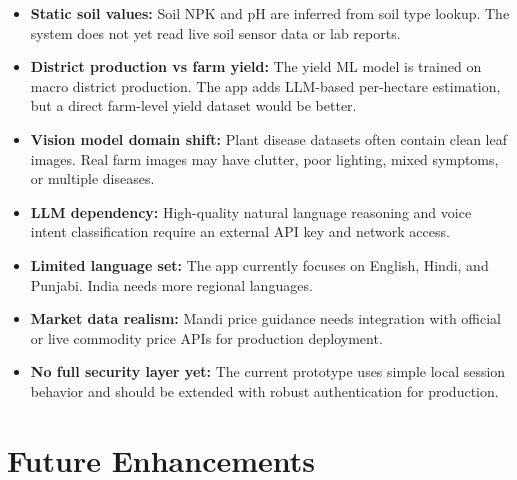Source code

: \documentclass[12pt,a4paper]{report}
\begin{document}
\begin{itemize}[leftmargin=1.5em]
  \item \textbf{Static soil values:} Soil NPK and pH are inferred from soil type lookup. The system does not yet read live soil sensor data or lab reports.
  \item \textbf{District production vs farm yield:} The yield ML model is trained on macro district production. The app adds LLM-based per-hectare estimation, but a direct farm-level yield dataset would be better.
  \item \textbf{Vision model domain shift:} Plant disease datasets often contain clean leaf images. Real farm images may have clutter, poor lighting, mixed symptoms, or multiple diseases.
  \item \textbf{LLM dependency:} High-quality natural language reasoning and voice intent classification require an external API key and network access.
  \item \textbf{Limited language set:} The app currently focuses on English, Hindi, and Punjabi. India needs more regional languages.
  \item \textbf{Market data realism:} Mandi price guidance needs integration with official or live commodity price APIs for production deployment.
  \item \textbf{No full security layer yet:} The current prototype uses simple local session behavior and should be extended with robust authentication for production.
\end{itemize}

\section{Future Enhancements}
\end{document}
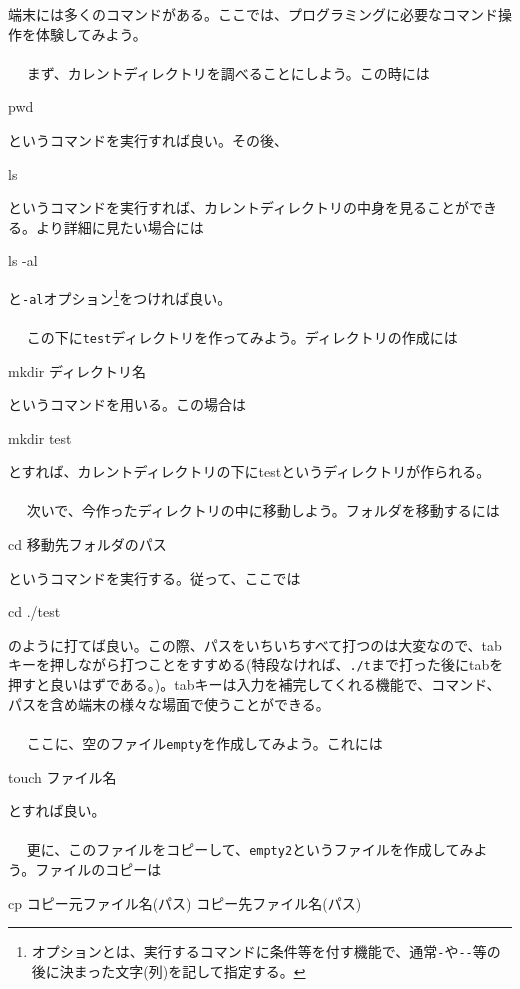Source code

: 端末には多くのコマンドがある。ここでは、プログラミングに必要なコマンド操作を体験してみよう。
\\ \\　
まず、カレントディレクトリを調べることにしよう。この時には
\begin{code}
pwd
\end{code}
というコマンドを実行すれば良い。その後、
\begin{code}
ls
\end{code}
というコマンドを実行すれば、カレントディレクトリの中身を見ることができる。より詳細に見たい場合には
\begin{code}
ls -al
\end{code}
と\verb|-al|オプション\footnote{オプションとは、実行するコマンドに条件等を付す機能で、通常\verb|-|や\verb|--|等の後に決まった文字(列)を記して指定する。}をつければ良い。
\\ \\　
この下に\verb|test|ディレクトリを作ってみよう。ディレクトリの作成には
\begin{code}
mkdir ディレクトリ名
\end{code}
というコマンドを用いる。この場合は
\begin{code}
mkdir test
\end{code}
とすれば、カレントディレクトリの下にtestというディレクトリが作られる。
\\ \\　
次いで、今作ったディレクトリの中に移動しよう。フォルダを移動するには
\begin{code}
cd 移動先フォルダのパス
\end{code}
というコマンドを実行する。従って、ここでは
\begin{code}
cd ./test
\end{code}
のように打てば良い。この際、パスをいちいちすべて打つのは大変なので、tabキーを押しながら打つことをすすめる(特段なければ、\verb|./t|まで打った後にtabを押すと良いはずである。)。tabキーは入力を補完してくれる機能で、コマンド、パスを含め端末の様々な場面で使うことができる。
\\ \\　
ここに、空のファイル\verb|empty|を作成してみよう。これには
\begin{code}
touch ファイル名
\end{code}
とすれば良い。
\\ \\　
更に、このファイルをコピーして、\verb|empty2|というファイルを作成してみよう。ファイルのコピーは
\begin{code}
cp コピー元ファイル名(パス) コピー先ファイル名(パス)
\end{code}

> What you will do
Return every line in the records that includes the string "ここでは".

> Solution to the problem
: 端末には多くのコマンドがある。ここでは、プログラミングに必要なコマンド操作を体験してみよう。
というコマンドを実行する。従って、ここでは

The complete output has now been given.